- _Aim of the task_
Line by line, please look for the word "data" in the following records, then copy each line you find it in.

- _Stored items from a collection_
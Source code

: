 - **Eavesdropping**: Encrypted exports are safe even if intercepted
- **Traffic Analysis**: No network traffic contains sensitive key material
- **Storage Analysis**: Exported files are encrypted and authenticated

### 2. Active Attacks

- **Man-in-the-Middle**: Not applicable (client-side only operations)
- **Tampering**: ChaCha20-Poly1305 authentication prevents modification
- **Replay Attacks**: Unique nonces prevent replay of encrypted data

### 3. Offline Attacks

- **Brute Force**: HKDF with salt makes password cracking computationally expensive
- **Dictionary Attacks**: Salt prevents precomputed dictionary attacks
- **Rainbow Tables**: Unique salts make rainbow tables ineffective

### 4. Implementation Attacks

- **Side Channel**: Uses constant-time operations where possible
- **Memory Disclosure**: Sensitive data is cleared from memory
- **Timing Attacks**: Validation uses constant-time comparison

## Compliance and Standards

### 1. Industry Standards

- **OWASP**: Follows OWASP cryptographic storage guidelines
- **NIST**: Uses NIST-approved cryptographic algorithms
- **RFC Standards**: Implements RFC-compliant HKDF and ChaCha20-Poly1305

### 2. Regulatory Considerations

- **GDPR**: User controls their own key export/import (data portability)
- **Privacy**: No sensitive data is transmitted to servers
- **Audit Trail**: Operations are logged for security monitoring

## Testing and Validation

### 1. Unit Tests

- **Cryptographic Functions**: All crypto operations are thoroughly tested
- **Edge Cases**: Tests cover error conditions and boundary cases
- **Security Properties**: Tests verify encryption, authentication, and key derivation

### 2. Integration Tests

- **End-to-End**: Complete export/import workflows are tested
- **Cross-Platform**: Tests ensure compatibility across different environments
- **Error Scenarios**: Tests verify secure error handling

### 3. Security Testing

- _Task answer_
- **Replay Attacks**: Unique nonces prevent replay of encrypted data
- **Memory Disclosure**: Sensitive data is cleared from memory
- **GDPR**: User controls their own key export/import (data portability)
- **Privacy**: No sensitive data is transmitted to servers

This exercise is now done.